• **TASK OBJECTIVE**
Using the listing below, output only the lines from the one that contains "- Click this" through the one that contains "# Variable: DialogDescription", inclusive, exactly as given and without images.

※ ※ ※

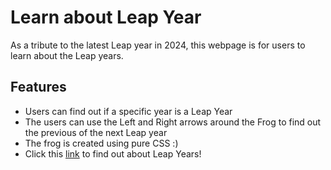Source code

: # Learn about Leap Year
As a tribute to the latest Leap year in 2024, this webpage is for users to learn about the Leap years.

## Features
-  Users can find out if a specific year is a Leap Year
- The users can use the Left and Right arrows around the Frog to find out the previous of the next Leap year
- The frog is created using pure CSS :) 
- Click this [link](https://sumzulfikar.github.io/Leap-Year/) to find out about Leap Years!
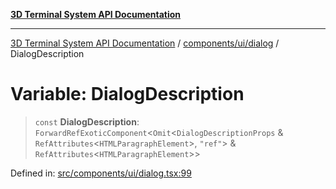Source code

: [**3D Terminal System API Documentation**](../../../../README.md)

***

[3D Terminal System API Documentation](../../../../README.md) / [components/ui/dialog](../README.md) / DialogDescription

# Variable: DialogDescription

> `const` **DialogDescription**: `ForwardRefExoticComponent`\<`Omit`\<`DialogDescriptionProps` & `RefAttributes`\<`HTMLParagraphElement`\>, `"ref"`\> & `RefAttributes`\<`HTMLParagraphElement`\>\>

Defined in: [src/components/ui/dialog.tsx:99](https://github.com/Dicommunitas/ThreeJS_Terminal_3D2/blob/329dd5ef132dd57d615e45fca2699e6c6fa5c711/src/components/ui/dialog.tsx#L99)
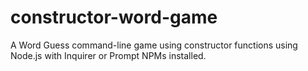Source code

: # constructor-word-game
A Word Guess command-line game using constructor functions using Node.js with Inquirer or Prompt NPMs installed.
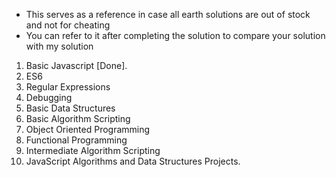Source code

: * This serves as a reference in case all earth solutions are out of stock and not for cheating
* You can refer to it after completing the solution to compare your solution with my solution

1. Basic Javascript [Done].
2. ES6
3. Regular Expressions
4. Debugging
5. Basic Data Structures
6. Basic Algorithm Scripting
7. Object Oriented Programming
8. Functional Programming
9. Intermediate Algorithm Scripting
10. JavaScript Algorithms and Data Structures Projects.

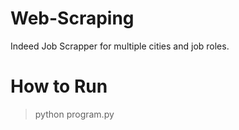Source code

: # Web-Scraping
Indeed Job Scrapper for multiple cities and job roles. 

# How to Run
  > python program.py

※ ※ ※

• **RESPONSE AREA**
- Click this [link](https://sumzulfikar.github.io/Leap-Year/) to find out about Leap Years!
Source code

: [**3D Terminal System API Documentation**](../../../../README.md)

***

[3D Terminal System API Documentation](../../../../README.md) / [components/ui/dialog](../README.md) / DialogDescription

# Variable: DialogDescription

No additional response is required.